▶ [Exercise details]: What lines in the following entries hold the word "tabular"? Copy each one.

▶ [Data supplied]:
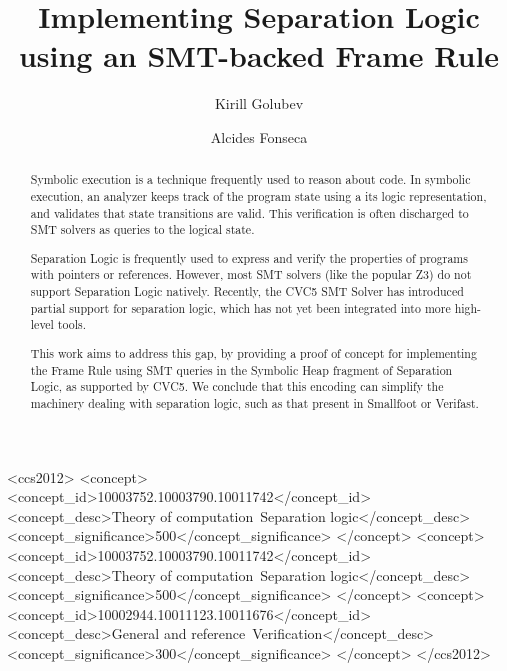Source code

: \documentclass[sigplan,screen,review]{acmart}
\begin{document}
\title[Implementing Separation Logic using an SMT-backed Frame Rule]{Implementing Separation Logic \\ using an SMT-backed Frame Rule}

\author{Kirill Golubev}

\author{Alcides Fonseca}

\begin{abstract}

Symbolic execution is a technique frequently used to reason about code. In symbolic execution, an analyzer keeps track of the program state using a its logic representation, and validates that state transitions are valid. This verification is often discharged to SMT solvers as queries to the logical state.

Separation Logic is frequently used to express and verify the properties of programs with pointers or references. However, most SMT solvers (like the popular Z3) do not support Separation Logic natively. Recently, the CVC5 SMT Solver has introduced partial support for separation logic, which has not yet been integrated into more high-level tools.

This work aims to address this gap, by providing a proof of concept for implementing the Frame Rule using SMT queries in the Symbolic Heap fragment of Separation Logic, as supported by CVC5. We conclude that this encoding can simplify the machinery dealing with separation logic, such as that present in Smallfoot or Verifast.

\end{abstract}

\begin{CCSXML}
<ccs2012>
<concept>
<concept_id>10003752.10003790.10011742</concept_id>
<concept_desc>Theory of computation~Separation logic</concept_desc>
<concept_significance>500</concept_significance>
</concept>
<concept>
<concept_id>10003752.10003790.10011742</concept_id>
<concept_desc>Theory of computation~Separation logic</concept_desc>
<concept_significance>500</concept_significance>
</concept>
<concept>
<concept_id>10002944.10011123.10011676</concept_id>
<concept_desc>General and reference~Verification</concept_desc>
<concept_significance>300</concept_significance>
</concept>
</ccs2012>
\end{CCSXML}
\end{document}
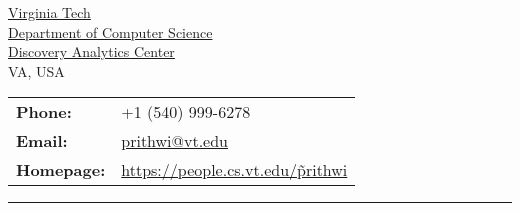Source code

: 
 
\begin{center}
{\Large {\name} }
\end{center}

\begin{minipage}{0.50\linewidth}
  \href{http://www.vt.edu/}{Virginia Tech} \\
  \href{http://www.cs.vt.edu/}{Department of Computer Science} \\
  \href{http://dac.cs.vt.edu/}{Discovery Analytics Center} \\
  VA, USA\\
\end{minipage}
\begin{minipage}{0.50\linewidth}
  \begin{tabular}{ll}
    \textbf{Phone:} & +1 (540) 999-6278 \\
    \textbf{Email:} & \href{mailto:prithwi@vt.edu}{prithwi@vt.edu} \\
    \textbf{Homepage:} & \href{https://people.cs.vt.edu/~prithwi}{https://people.cs.vt.edu/\~prithwi} \\
  \end{tabular}
\end{minipage}
\hrule
\vspace{2em}


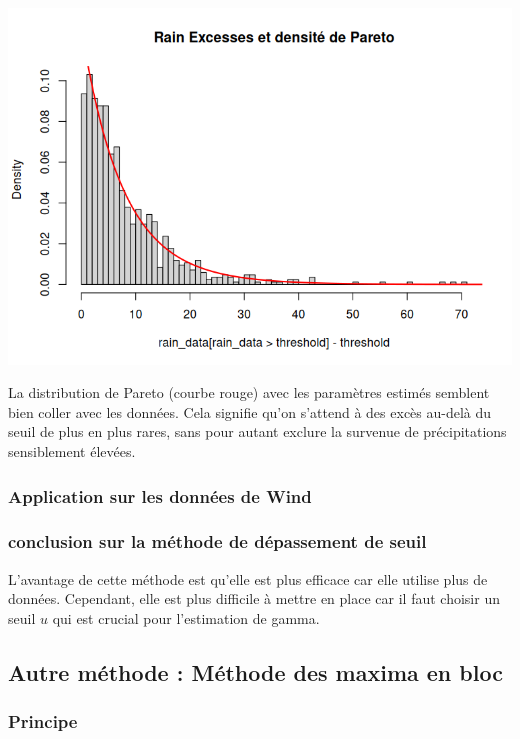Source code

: \documentclass{article}
\begin{document}
\begin{center}
	\includegraphics[scale=0.8]{./images/rainhistodensite.png} 
\end{center}

La distribution de Pareto (courbe rouge) avec les paramètres estimés semblent bien coller avec les données. Cela signifie qu’on s’attend à des excès au-delà du seuil de plus en plus rares, sans pour autant exclure la survenue de précipitations sensiblement élevées.

\subsubsection{Application sur les données de Wind}



\subsubsection{conclusion sur la méthode de dépassement de seuil}
L'avantage de cette méthode est qu'elle est plus efficace car elle utilise plus de données. Cependant, elle est plus difficile à mettre en place car il faut choisir un seuil $u$ qui est crucial pour l'estimation de gamma.



\subsection{Autre méthode : Méthode des maxima en bloc}
\subsubsection{Principe}
\end{document}
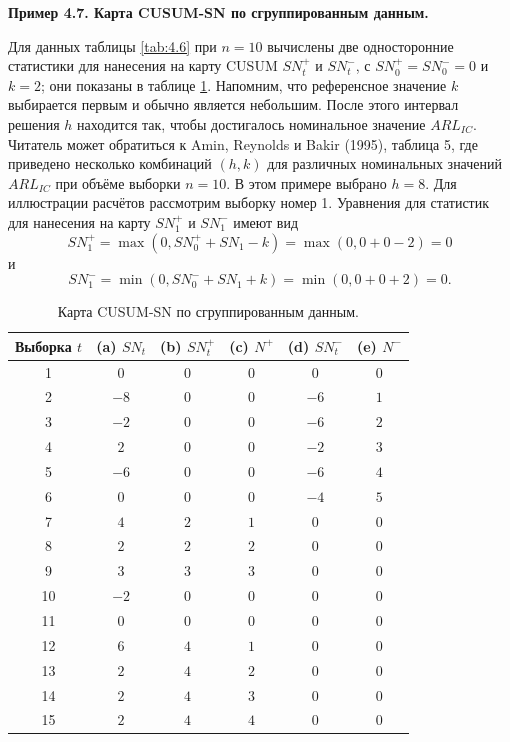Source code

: \noindent\textbf{Пример 4.7. Карта CUSUM-SN по сгруппированным данным.}

Для данных таблицы \ref{tab:4.6} при \(n = 10\) вычислены две односторонние статистики для нанесения на карту CUSUM \(SN_t^+\) и \(SN_t^-\), с \(SN_0^+ = SN_0^- = 0\) и \(k = 2\); они показаны в таблице \ref{tab:4.9}. Напомним, что референсное значение \(k\) выбирается первым и обычно является небольшим. После этого интервал решения \(h\) находится так, чтобы достигалось номинальное значение \(ARL_{IC}\). Читатель может обратиться к Amin, Reynolds и Bakir (1995), таблица 5, где приведено несколько комбинаций \((h, k)\) для различных номинальных значений \(ARL_{IC}\) при объёме выборки \(n = 10\). В этом примере выбрано \(h = 8\). Для иллюстрации расчётов рассмотрим выборку номер 1. Уравнения для статистик для нанесения на карту \(SN_1^+\) и \(SN_1^-\) имеют вид
\[
	SN_1^+ = \max(0, SN_0^+ + SN_1 - k) = \max(0, 0 + 0 - 2) = 0
\]
и
\[
	SN_1^- = \min(0, SN_0^- + SN_1 + k) = \min(0, 0 + 0 + 2) = 0.
\]

\begin{table}[!ht]
	\centering
	\caption{Карта CUSUM-SN по сгруппированным данным.}
	\label{tab:4.9}
	\begin{tabular}{@{}cccccc@{}}\toprule
		Выборка \(t\) & (a) \(SN_t\) & (b) \(SN_t^+\) & (c) \(N^+\) & (d) \(SN_t^-\) & (e) \(N^-\) \\ \midrule
		1 & \(0\) & \(0\) & \(0\) & \(0\) & \(0\) \\
		2 & \(-8\) & \(0\) & \(0\) & \(-6\) & \(1\) \\
		3 & \(-2\) & \(0\) & \(0\) & \(-6\) & \(2\) \\
		4 & \(2\) & \(0\) & \(0\) & \(-2\) & \(3\) \\
		5 & \(-6\) & \(0\) & \(0\) & \(-6\) & \(4\) \\
		6 & \(0\) & \(0\) & \(0\) & \(-4\) & \(5\) \\
		7 & \(4\) & \(2\) & \(1\) & \(0\) & \(0\) \\
		8 & \(2\) & \(2\) & \(2\) & \(0\) & \(0\) \\
		9 & \(3\) & \(3\) & \(3\) & \(0\) & \(0\) \\
		10 & \(-2\) & \(0\) & \(0\) & \(0\) & \(0\) \\
		11 & \(0\) & \(0\) & \(0\) & \(0\) & \(0\) \\
		12 & \(6\) & \(4\) & \(1\) & \(0\) & \(0\) \\
		13 & \(2\) & \(4\) & \(2\) & \(0\) & \(0\) \\
		14 & \(2\) & \(4\) & \(3\) & \(0\) & \(0\) \\
		15 & \(2\) & \(4\) & \(4\) & \(0\) & \(0\) \\ \bottomrule
	\end{tabular}
\end{table}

▶ [Completed task]:
  \begin{tabular}{ll}
  \end{tabular}
	\begin{tabular}{@{}cccccc@{}}\toprule
	\end{tabular}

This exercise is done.